RuntimeError: CUDA error: CUBLAS_STATUS_EXECUTION_FAILED when calling `cublasSgemm( handle)` with GPU only


I'm working on the CNN with one-dimensional signal. It works totally fine with CPU device. However, when I training model in GPU, CUDA error occurred. I set os.environ['CUDA_LAUNCH_BLOCKING'] = "1" command after I got RuntimeError: CUDA error: CUBLAS_STATUS_ALLOC_FAILED when calling cublasCreate(handle). With doing this, a cublasSgemm error occurred instead of cublasCreate error. Though the nvidia document doubt the hardware problem, I can training other CNN with images without any error. Below is my code for the data loading and set data in training model.

    idx = np.arange(len(dataset))  # dataset & label shuffle in once
    np.random.shuffle(idx)

    dataset = dataset[idx]
    sdnn = np.array(sdnn)[idx.astype(int)]        

    train_data, val_data = dataset[:int(0.8 * len(dataset))], dataset[int(0.8 * len(dataset)):]
    train_label, val_label = sdnn[:int(0.8 * len(sdnn))], sdnn[int(0.8 * len(sdnn)):]
    train_set = DataLoader(dataset=train_data, batch_size=opt.batch_size, num_workers=opt.workers)
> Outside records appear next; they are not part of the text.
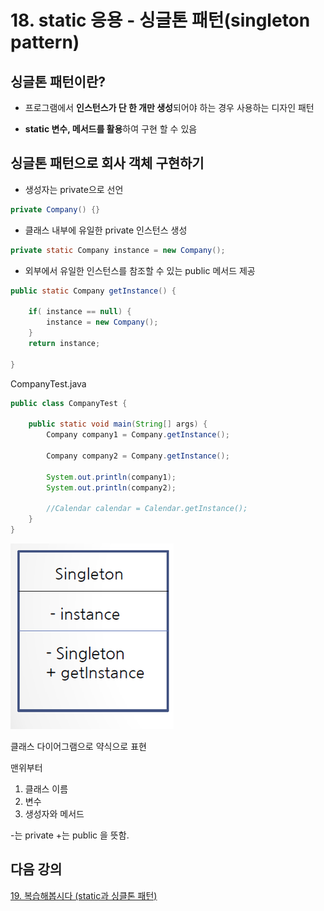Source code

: # 18. static 응용 - 싱글톤 패턴(singleton pattern)

## 싱글톤 패턴이란?

- 프로그램에서 **인스턴스가 단 한 개만 생성**되어야 하는 경우 사용하는 디자인 패턴

- **static 변수, 메서드를 활용**하여 구현 할 수 있음 

## 싱글톤 패턴으로 회사 객체 구현하기

- 생성자는 private으로 선언
```java
private Company() {}
```

- 클래스 내부에 유일한 private 인스턴스 생성

```java
private static Company instance = new Company();
```

- 외부에서 유일한 인스턴스를 참조할 수 있는 public 메서드 제공
```java
public static Company getInstance() {
		
	if( instance == null) {
		instance = new Company();
	}
	return instance;
		
}
```
CompanyTest.java
```java
public class CompanyTest {

	public static void main(String[] args) {
		Company company1 = Company.getInstance();
		
		Company company2 = Company.getInstance();
		
		System.out.println(company1);
		System.out.println(company2);
		
		//Calendar calendar = Calendar.getInstance();
	}
}
```

![singleton](./img/singleton.png)

클래스 다이어그램으로 약식으로 표현

맨위부터

1. 클래스 이름
2. 변수
3. 생성자와 메서드

-는 private +는 public 을 뜻함.

## 다음 강의
[19. 복습해봅시다 (static과 싱클톤 패턴)](https://github.com/vivalahm/TIL/blob/main/JAVA/Chapter2/2-19/README.md)
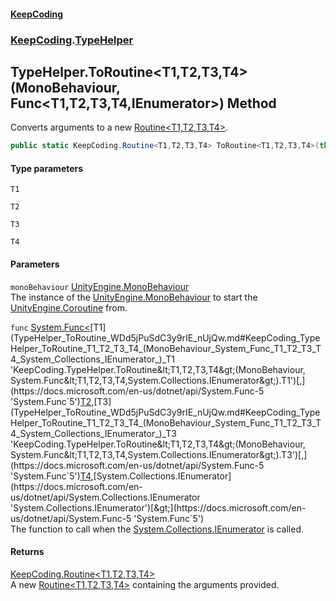 #### [KeepCoding](index.md 'index')
### [KeepCoding](KeepCoding.md 'KeepCoding').[TypeHelper](TypeHelper.md 'KeepCoding.TypeHelper')
## TypeHelper.ToRoutine&lt;T1,T2,T3,T4&gt;(MonoBehaviour, Func&lt;T1,T2,T3,T4,IEnumerator&gt;) Method
Converts arguments to a new [Routine&lt;T1,T2,T3,T4&gt;](Routine_T1_T2_T3_T4_.md 'KeepCoding.Routine&lt;T1,T2,T3,T4&gt;').  
```csharp
public static KeepCoding.Routine<T1,T2,T3,T4> ToRoutine<T1,T2,T3,T4>(this MonoBehaviour monoBehaviour, System.Func<T1,T2,T3,T4,System.Collections.IEnumerator> func);
```
#### Type parameters
<a name='KeepCoding_TypeHelper_ToRoutine_T1_T2_T3_T4_(MonoBehaviour_System_Func_T1_T2_T3_T4_System_Collections_IEnumerator_)_T1'></a>
`T1`  
  
<a name='KeepCoding_TypeHelper_ToRoutine_T1_T2_T3_T4_(MonoBehaviour_System_Func_T1_T2_T3_T4_System_Collections_IEnumerator_)_T2'></a>
`T2`  
  
<a name='KeepCoding_TypeHelper_ToRoutine_T1_T2_T3_T4_(MonoBehaviour_System_Func_T1_T2_T3_T4_System_Collections_IEnumerator_)_T3'></a>
`T3`  
  
<a name='KeepCoding_TypeHelper_ToRoutine_T1_T2_T3_T4_(MonoBehaviour_System_Func_T1_T2_T3_T4_System_Collections_IEnumerator_)_T4'></a>
`T4`  
  
#### Parameters
<a name='KeepCoding_TypeHelper_ToRoutine_T1_T2_T3_T4_(MonoBehaviour_System_Func_T1_T2_T3_T4_System_Collections_IEnumerator_)_monoBehaviour'></a>
`monoBehaviour` [UnityEngine.MonoBehaviour](https://docs.microsoft.com/en-us/dotnet/api/UnityEngine.MonoBehaviour 'UnityEngine.MonoBehaviour')  
The instance of the [UnityEngine.MonoBehaviour](https://docs.microsoft.com/en-us/dotnet/api/UnityEngine.MonoBehaviour 'UnityEngine.MonoBehaviour') to start the [UnityEngine.Coroutine](https://docs.microsoft.com/en-us/dotnet/api/UnityEngine.Coroutine 'UnityEngine.Coroutine') from.
  
<a name='KeepCoding_TypeHelper_ToRoutine_T1_T2_T3_T4_(MonoBehaviour_System_Func_T1_T2_T3_T4_System_Collections_IEnumerator_)_func'></a>
`func` [System.Func&lt;](https://docs.microsoft.com/en-us/dotnet/api/System.Func-5 'System.Func`5')[T1](TypeHelper_ToRoutine_WDd5jPuSdC3y9rIE_nUjQw.md#KeepCoding_TypeHelper_ToRoutine_T1_T2_T3_T4_(MonoBehaviour_System_Func_T1_T2_T3_T4_System_Collections_IEnumerator_)_T1 'KeepCoding.TypeHelper.ToRoutine&lt;T1,T2,T3,T4&gt;(MonoBehaviour, System.Func&lt;T1,T2,T3,T4,System.Collections.IEnumerator&gt;).T1')[,](https://docs.microsoft.com/en-us/dotnet/api/System.Func-5 'System.Func`5')[T2](TypeHelper_ToRoutine_WDd5jPuSdC3y9rIE_nUjQw.md#KeepCoding_TypeHelper_ToRoutine_T1_T2_T3_T4_(MonoBehaviour_System_Func_T1_T2_T3_T4_System_Collections_IEnumerator_)_T2 'KeepCoding.TypeHelper.ToRoutine&lt;T1,T2,T3,T4&gt;(MonoBehaviour, System.Func&lt;T1,T2,T3,T4,System.Collections.IEnumerator&gt;).T2')[,](https://docs.microsoft.com/en-us/dotnet/api/System.Func-5 'System.Func`5')[T3](TypeHelper_ToRoutine_WDd5jPuSdC3y9rIE_nUjQw.md#KeepCoding_TypeHelper_ToRoutine_T1_T2_T3_T4_(MonoBehaviour_System_Func_T1_T2_T3_T4_System_Collections_IEnumerator_)_T3 'KeepCoding.TypeHelper.ToRoutine&lt;T1,T2,T3,T4&gt;(MonoBehaviour, System.Func&lt;T1,T2,T3,T4,System.Collections.IEnumerator&gt;).T3')[,](https://docs.microsoft.com/en-us/dotnet/api/System.Func-5 'System.Func`5')[T4](TypeHelper_ToRoutine_WDd5jPuSdC3y9rIE_nUjQw.md#KeepCoding_TypeHelper_ToRoutine_T1_T2_T3_T4_(MonoBehaviour_System_Func_T1_T2_T3_T4_System_Collections_IEnumerator_)_T4 'KeepCoding.TypeHelper.ToRoutine&lt;T1,T2,T3,T4&gt;(MonoBehaviour, System.Func&lt;T1,T2,T3,T4,System.Collections.IEnumerator&gt;).T4')[,](https://docs.microsoft.com/en-us/dotnet/api/System.Func-5 'System.Func`5')[System.Collections.IEnumerator](https://docs.microsoft.com/en-us/dotnet/api/System.Collections.IEnumerator 'System.Collections.IEnumerator')[&gt;](https://docs.microsoft.com/en-us/dotnet/api/System.Func-5 'System.Func`5')  
The function to call when the [System.Collections.IEnumerator](https://docs.microsoft.com/en-us/dotnet/api/System.Collections.IEnumerator 'System.Collections.IEnumerator') is called.
  
#### Returns
[KeepCoding.Routine&lt;](Routine_T1_T2_T3_T4_.md 'KeepCoding.Routine&lt;T1,T2,T3,T4&gt;')[T1](TypeHelper_ToRoutine_WDd5jPuSdC3y9rIE_nUjQw.md#KeepCoding_TypeHelper_ToRoutine_T1_T2_T3_T4_(MonoBehaviour_System_Func_T1_T2_T3_T4_System_Collections_IEnumerator_)_T1 'KeepCoding.TypeHelper.ToRoutine&lt;T1,T2,T3,T4&gt;(MonoBehaviour, System.Func&lt;T1,T2,T3,T4,System.Collections.IEnumerator&gt;).T1')[,](Routine_T1_T2_T3_T4_.md 'KeepCoding.Routine&lt;T1,T2,T3,T4&gt;')[T2](TypeHelper_ToRoutine_WDd5jPuSdC3y9rIE_nUjQw.md#KeepCoding_TypeHelper_ToRoutine_T1_T2_T3_T4_(MonoBehaviour_System_Func_T1_T2_T3_T4_System_Collections_IEnumerator_)_T2 'KeepCoding.TypeHelper.ToRoutine&lt;T1,T2,T3,T4&gt;(MonoBehaviour, System.Func&lt;T1,T2,T3,T4,System.Collections.IEnumerator&gt;).T2')[,](Routine_T1_T2_T3_T4_.md 'KeepCoding.Routine&lt;T1,T2,T3,T4&gt;')[T3](TypeHelper_ToRoutine_WDd5jPuSdC3y9rIE_nUjQw.md#KeepCoding_TypeHelper_ToRoutine_T1_T2_T3_T4_(MonoBehaviour_System_Func_T1_T2_T3_T4_System_Collections_IEnumerator_)_T3 'KeepCoding.TypeHelper.ToRoutine&lt;T1,T2,T3,T4&gt;(MonoBehaviour, System.Func&lt;T1,T2,T3,T4,System.Collections.IEnumerator&gt;).T3')[,](Routine_T1_T2_T3_T4_.md 'KeepCoding.Routine&lt;T1,T2,T3,T4&gt;')[T4](TypeHelper_ToRoutine_WDd5jPuSdC3y9rIE_nUjQw.md#KeepCoding_TypeHelper_ToRoutine_T1_T2_T3_T4_(MonoBehaviour_System_Func_T1_T2_T3_T4_System_Collections_IEnumerator_)_T4 'KeepCoding.TypeHelper.ToRoutine&lt;T1,T2,T3,T4&gt;(MonoBehaviour, System.Func&lt;T1,T2,T3,T4,System.Collections.IEnumerator&gt;).T4')[&gt;](Routine_T1_T2_T3_T4_.md 'KeepCoding.Routine&lt;T1,T2,T3,T4&gt;')  
A new [Routine&lt;T1,T2,T3,T4&gt;](Routine_T1_T2_T3_T4_.md 'KeepCoding.Routine&lt;T1,T2,T3,T4&gt;') containing the arguments provided.
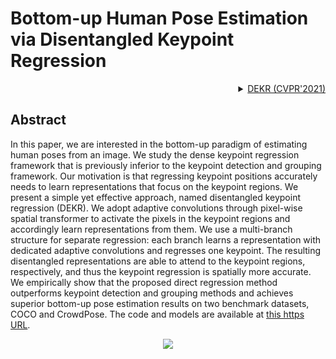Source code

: # Bottom-up Human Pose Estimation via Disentangled Keypoint Regression

<!-- [ALGORITHM] -->

<details>
<summary align="right"><a href="https://arxiv.org/abs/2104.02300">DEKR (CVPR'2021)</a></summary>

```bibtex
@inproceedings{geng2021bottom,
  title={Bottom-up human pose estimation via disentangled keypoint regression},
  author={Geng, Zigang and Sun, Ke and Xiao, Bin and Zhang, Zhaoxiang and Wang, Jingdong},
  booktitle={Proceedings of the IEEE/CVF Conference on Computer Vision and Pattern Recognition},
  pages={14676--14686},
  year={2021}
}
```

</details>

## Abstract

<!-- [ABSTRACT] -->

In this paper, we are interested in the bottom-up paradigm of estimating human poses from an image. We study the dense keypoint regression framework that is previously inferior to the keypoint detection and grouping framework. Our motivation is that regressing keypoint positions accurately needs to learn representations that focus on the keypoint regions.
We present a simple yet effective approach, named disentangled keypoint regression (DEKR). We adopt adaptive convolutions through pixel-wise spatial transformer to activate the pixels in the keypoint regions and accordingly learn representations from them. We use a multi-branch structure for separate regression: each branch learns a representation with dedicated adaptive convolutions and regresses one keypoint. The resulting disentangled representations are able to attend to the keypoint regions, respectively, and thus the keypoint regression is spatially more accurate. We empirically show that the proposed direct regression method outperforms keypoint detection and grouping methods and achieves superior bottom-up pose estimation results on two benchmark datasets, COCO and CrowdPose. The code and models are available at [this https URL](https://github.com/HRNet/DEKR).

<!-- [IMAGE] -->

<div align=center>
<img src="https://user-images.githubusercontent.com/26127467/192512411-1f8e66c1-4ba2-4db6-a66a-31c0f7c13882.png">
</div>

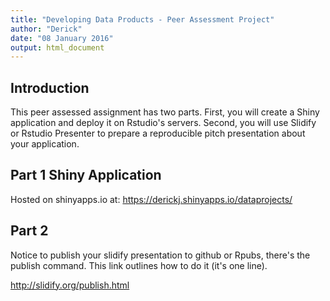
 ```yaml
---
title: "Developing Data Products - Peer Assessment Project"
author: "Derick"
date: "08 January 2016"
output: html_document
---
```


## Introduction

This peer assessed assignment has two parts. First, you will create a Shiny application and deploy it on Rstudio's servers. Second, you will use Slidify or Rstudio Presenter to prepare a reproducible pitch presentation about your application.

## Part 1 Shiny Application

Hosted on shinyapps.io at:  https://derickj.shinyapps.io/dataprojects/

## Part 2

Notice to publish your slidify presentation to github or Rpubs, there's the publish command. This link outlines how to do it (it's one line).

http://slidify.org/publish.html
    for i, data in enumerate(train_set, 0):  # data.shape = [batch_size, 3000(len(signal)), 1(channel)] tensor

        x = data.transpose(1, 2)
        label = torch.Tensor(train_label[i * opt.batch_size:i * opt.batch_size + opt.batch_size])
        x = x.to(device, non_blocking=True)
        label = label.to(device, non_blocking=True) # [batch size]
        label = label.view([len(label), 1])
        optim.zero_grad()

        # Feature of signal extract
        y_predict = model(x) # [batch size, fc3 output] # Error occurred HERE
        loss = mse(y_predict, label)

Below is the error message from this code.

File C:/Users/Me/Desktop/Me/Study/Project/Analysis/Regression/main.py", line 217, in Processing
    y_predict = model(x) # [batch size, fc3 output]
  File "C:\Anaconda\envs\torch\lib\site-packages\torch\nn\modules\module.py", line 722, in _call_impl
    result = self.forward(*input, **kwargs)
  File "C:\Users\ME\Desktop\ME\Study\Project\Analysis\Regression\cnn.py", line 104, in forward
    x = self.fc1(x)
  File "C:\Anaconda\envs\torch\lib\site-packages\torch\nn\modules\module.py", line 722, in _call_impl
    result = self.forward(*input, **kwargs)
  File "C:\Anaconda\envs\torch\lib\site-packages\torch\nn\modules\linear.py", line 91, in forward
    return F.linear(input, self.weight, self.bias)
  File "C:\Anaconda\envs\torch\lib\site-packages\torch\nn\functional.py", line 1674, in linear
    ret = torch.addmm(bias, input, weight.t())
RuntimeError: CUDA error: CUBLAS_STATUS_EXECUTION_FAILED when calling `cublasSgemm( handle, opa, opb, m, n, k, &alpha, a, lda, b, ldb, &beta, c, ldc)`

I've tried to solve this error for weeks but can't find the solution. If you can see anything wrong here, please let me know.


Solution

  • With searched with the partial keywords, I finally got the similar situation. Because of the stability, I used the CUDA 10.2 version. The reference asked to upgrade CUDA toolkit to higher - 11.2 in my case - and problem solved! I've deal with other training processes but this one only caused error. As the CUDA error occurred with various reasons, changes the version could be counted for solution.